The visit to Liberty’s Center for Medical and Health Sciences was part of a lecture tour to all medical schools in the Commonwealth; the governor closed the tour at LUCOM.

Northam expressed his appreciation for the opportunity to speak to student-doctors about the growing opioid crisis and called Liberty a “great university.”

“It wasn’t that long ago that I was in your shoes and in your seat as a medical student,” said Northam, who served as a doctor in the U.S. Army and spent years in the private sector as a pediatric neurologist at the Children’s Hospital of the King’s Daughters in Norfolk, Va. “You are in medicine at an exciting time. … These diseases that I was taking care of in my career, I really believe that in your careers, cures will be found.”

Northam introduced Ryan Hall of Covington, Va., a 25-year-old recovering heroin addict, for a discussion from a patient’s perspective.

Hall was a prominent high school athlete until a serious football injury led him to be placed on heavy pain killers, which started him down the path to addiction.

“They tried to take me off the liquid (opioid painkillers) because every time I could get it, I wanted it,” he said. “I started taking prescriptions for the pain, but once everything was healed, I still wanted to take prescriptions from time to time.”

Mostly, he said, it was to help with the intense withdrawal symptoms.

“It felt like the worst case of the flu that you ever had,” he said. “You’re cold, but you’re sweating. You have diarrhea and nausea. You lose sleep.”

When a co-worker introduced Hall to heroin, he became addicted and began selling drugs to support his habit. Eventually, he was arrested and served 18 months in prison.

“You feel so ashamed of who you’ve become,” Hall said. “People used to look up to me in the community, and I was very involved in the community. I went to college on a full academic scholarship. I felt like everyone was disappointed in me. … That fed the addiction for a long time.”

Northam asked Hall to give the students advice on how to best handle a patient struggling with addiction.

“You have to sympathize with the patient,” Hall said. “Most of the time, these drug addicts do want help. They just don’t know how to do it or have the support.”

In 2017, 1,227 Virginians died from opioid addiction. Northam said as physicians, Liberty’s student-doctors must realize that opioid addiction is a chronic disorder that will not just go away.

“These people are just like you and me,” he said. “They’re family members, they’re our neighbors or friends. They’re not bad people.”

Providers must be careful with how they treat acute and chronic pain, Northam said. Better treatment comes not by simply adding a higher dosage of pain medicine but by asking questions and finding out your patient’s medical history.

“We don’t want our patients in pain, but pain can be helpful,” he said. “It can lead you to where the problem is and help you make a diagnosis. To have your patient every day at a No. 1 (on the pain scale), is probably not the best approach to take.”

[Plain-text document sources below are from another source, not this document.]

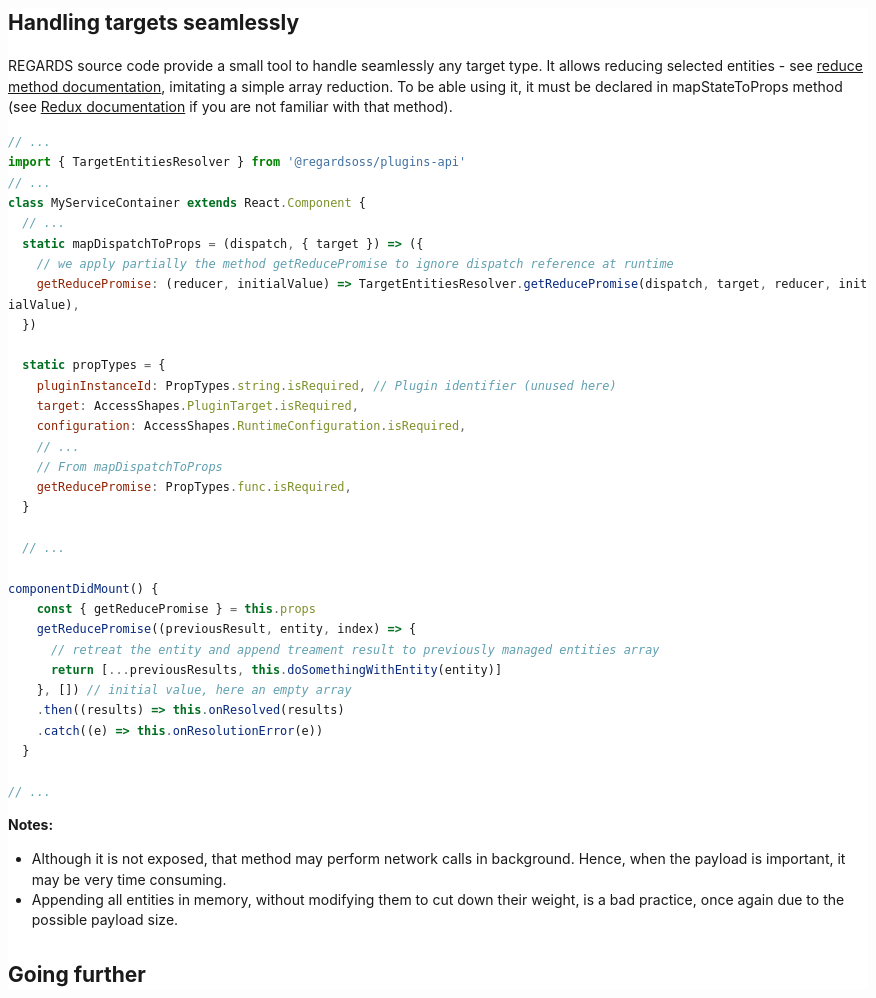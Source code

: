 ## Handling targets seamlessly

REGARDS source code provide a small tool to handle seamlessly any target type. It allows reducing selected entities - see [reduce method documentation](https://developer.mozilla.org/fr/docs/Web/JavaScript/Reference/Objets_globaux/Array/reduce), imitating a simple array reduction. To be able using it, it must be declared in mapStateToProps method (see [Redux documentation](https://react-redux.js.org/using-react-redux/connect-mapdispatch) if you are not familiar with that method).
```jsx
// ...
import { TargetEntitiesResolver } from '@regardsoss/plugins-api'
// ...
class MyServiceContainer extends React.Component {
  // ...
  static mapDispatchToProps = (dispatch, { target }) => ({
    // we apply partially the method getReducePromise to ignore dispatch reference at runtime
    getReducePromise: (reducer, initialValue) => TargetEntitiesResolver.getReducePromise(dispatch, target, reducer, initialValue),
  })

  static propTypes = {
    pluginInstanceId: PropTypes.string.isRequired, // Plugin identifier (unused here)
    target: AccessShapes.PluginTarget.isRequired,
    configuration: AccessShapes.RuntimeConfiguration.isRequired,
    // ...
    // From mapDispatchToProps
    getReducePromise: PropTypes.func.isRequired,
  }
  
  // ...

componentDidMount() {
    const { getReducePromise } = this.props
    getReducePromise((previousResult, entity, index) => {
      // retreat the entity and append treament result to previously managed entities array
      return [...previousResults, this.doSomethingWithEntity(entity)]
    }, []) // initial value, here an empty array
    .then((results) => this.onResolved(results)
    .catch((e) => this.onResolutionError(e))
  }

// ...
```

**Notes:**
* Although it is not exposed, that method may perform network calls in background. Hence, when the payload is important, it may be very time consuming.
* Appending all entities in memory, without modifying them to cut down their weight, is a bad practice, once again due to the possible payload size.

## Going further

In closing, Northam encouraged students not to give up on their patients.

“Don’t ever take someone’s hope away,” he said. “Up until you actually lose one of your patients, you can help them. That’s what people come to see you for.”

First-year student-doctor Rachel Zielinski said the lecture was a great experience, especially in the early stages of her medical career. A former EMT, Zielinski said she saw firsthand how deadly addiction can be.

“We got to hear from the patient’s perspective about how we can do better,” she said. “The opioid crisis isn’t something that’s just happening in Virginia. It’s something that is happening everywhere. Hearing Ryan’s story just reminded me that we can prevent (addiction) at the prescription stage.”

First-year student-doctor Josh Herts said Hall’s story encouraged him to have empathy for his future patients.

“Ryan wasn’t a bad person and often that’s what we think of people who are addicted,” he said. “He was someone involved in the community. Hearing his perspective should make us less judgmental because it can happen to anyone.”

After the discussion, Liberty Vice Provost Shawn Akers prayed over Hall and his family, asking for people to be transformed by hearing Hall’s story.